## DATA SHOWN
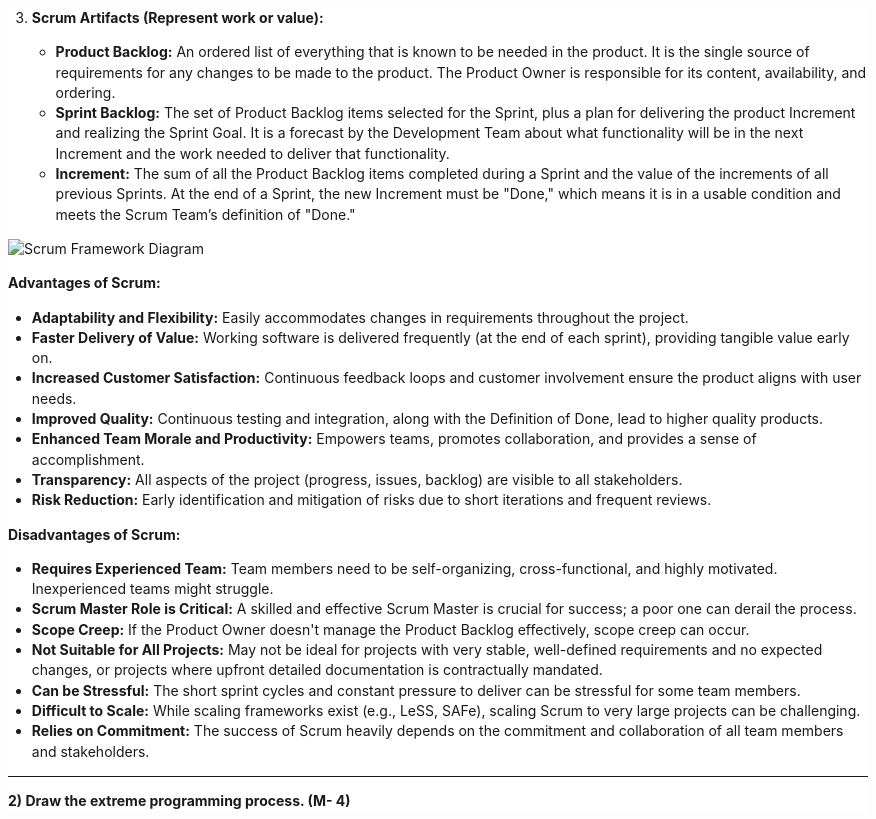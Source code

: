 3. **Scrum Artifacts (Represent work or value):**

   - **Product Backlog:** An ordered list of everything that is known to be needed in the product. It is the single source of requirements for any changes to be made to the product. The Product Owner is responsible for its content, availability, and ordering.
   - **Sprint Backlog:** The set of Product Backlog items selected for the Sprint, plus a plan for delivering the product Increment and realizing the Sprint Goal. It is a forecast by the Development Team about what functionality will be in the next Increment and the work needed to deliver that functionality.
   - **Increment:** The sum of all the Product Backlog items completed during a Sprint and the value of the increments of all previous Sprints. At the end of a Sprint, the new Increment must be "Done," which means it is in a usable condition and meets the Scrum Team’s definition of "Done."

![Scrum Framework Diagram](https://c8.alamy.com/comp/2BW0BJW/scrum-framework-methodology-life-cycle-flat-diagram-scheme-infographics-with-backlog-sprint-planning-review-increment-and-retrospective-2BW0BJW.jpg)

**Advantages of Scrum:**

- **Adaptability and Flexibility:** Easily accommodates changes in requirements throughout the project.
- **Faster Delivery of Value:** Working software is delivered frequently (at the end of each sprint), providing tangible value early on.
- **Increased Customer Satisfaction:** Continuous feedback loops and customer involvement ensure the product aligns with user needs.
- **Improved Quality:** Continuous testing and integration, along with the Definition of Done, lead to higher quality products.
- **Enhanced Team Morale and Productivity:** Empowers teams, promotes collaboration, and provides a sense of accomplishment.
- **Transparency:** All aspects of the project (progress, issues, backlog) are visible to all stakeholders.
- **Risk Reduction:** Early identification and mitigation of risks due to short iterations and frequent reviews.

**Disadvantages of Scrum:**

- **Requires Experienced Team:** Team members need to be self-organizing, cross-functional, and highly motivated. Inexperienced teams might struggle.
- **Scrum Master Role is Critical:** A skilled and effective Scrum Master is crucial for success; a poor one can derail the process.
- **Scope Creep:** If the Product Owner doesn't manage the Product Backlog effectively, scope creep can occur.
- **Not Suitable for All Projects:** May not be ideal for projects with very stable, well-defined requirements and no expected changes, or projects where upfront detailed documentation is contractually mandated.
- **Can be Stressful:** The short sprint cycles and constant pressure to deliver can be stressful for some team members.
- **Difficult to Scale:** While scaling frameworks exist (e.g., LeSS, SAFe), scaling Scrum to very large projects can be challenging.
- **Relies on Commitment:** The success of Scrum heavily depends on the commitment and collaboration of all team members and stakeholders.

---

**2) Draw the extreme programming process. (M- 4)**
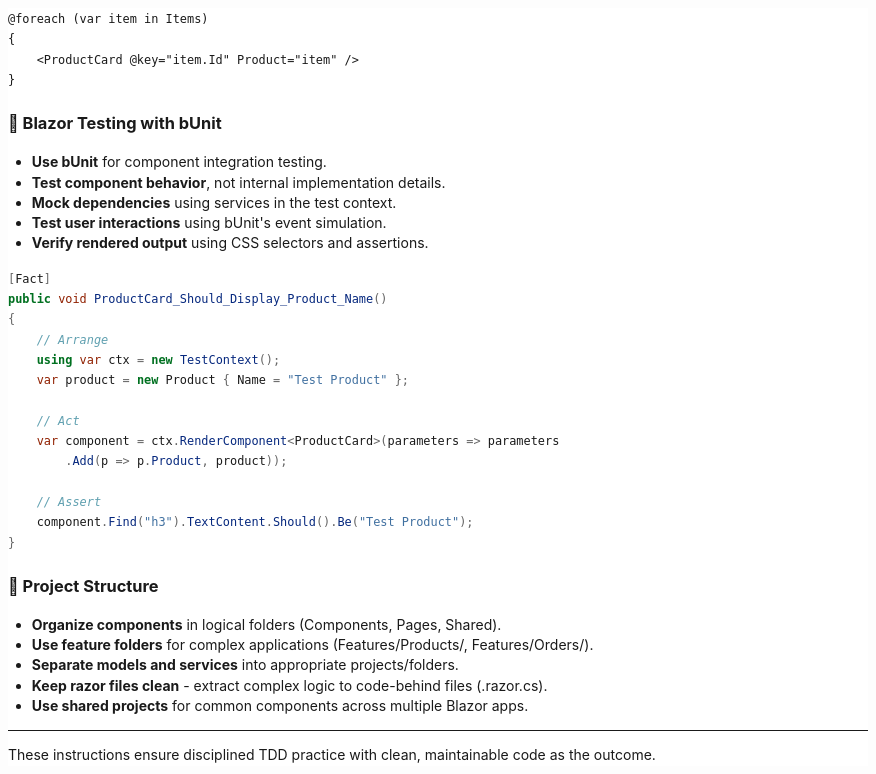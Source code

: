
 ```razor
@foreach (var item in Items)
{
    <ProductCard @key="item.Id" Product="item" />
}
```

### 🧪 Blazor Testing with bUnit

- **Use bUnit** for component integration testing.
- **Test component behavior**, not internal implementation details.
- **Mock dependencies** using services in the test context.
- **Test user interactions** using bUnit's event simulation.
- **Verify rendered output** using CSS selectors and assertions.

```csharp
[Fact]
public void ProductCard_Should_Display_Product_Name()
{
    // Arrange
    using var ctx = new TestContext();
    var product = new Product { Name = "Test Product" };
    
    // Act
    var component = ctx.RenderComponent<ProductCard>(parameters => parameters
        .Add(p => p.Product, product));
    
    // Assert
    component.Find("h3").TextContent.Should().Be("Test Product");
}
```

### 📁 Project Structure

- **Organize components** in logical folders (Components, Pages, Shared).
- **Use feature folders** for complex applications (Features/Products/, Features/Orders/).
- **Separate models and services** into appropriate projects/folders.
- **Keep razor files clean** - extract complex logic to code-behind files (.razor.cs).
- **Use shared projects** for common components across multiple Blazor apps.

---

These instructions ensure disciplined TDD practice with clean, maintainable code as the outcome.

## INSTRUCTIONS TO FOLLOW
From the line containing "- **Transparency:** All" down to the line containing "- **Scrum Master" in the material above, reproduce every line exactly, including the two end lines.

## THE ANSWER
- **Transparency:** All aspects of the project (progress, issues, backlog) are visible to all stakeholders.
- **Risk Reduction:** Early identification and mitigation of risks due to short iterations and frequent reviews.

**Disadvantages of Scrum:**

- **Requires Experienced Team:** Team members need to be self-organizing, cross-functional, and highly motivated. Inexperienced teams might struggle.
- **Scrum Master Role is Critical:** A skilled and effective Scrum Master is crucial for success; a poor one can derail the process.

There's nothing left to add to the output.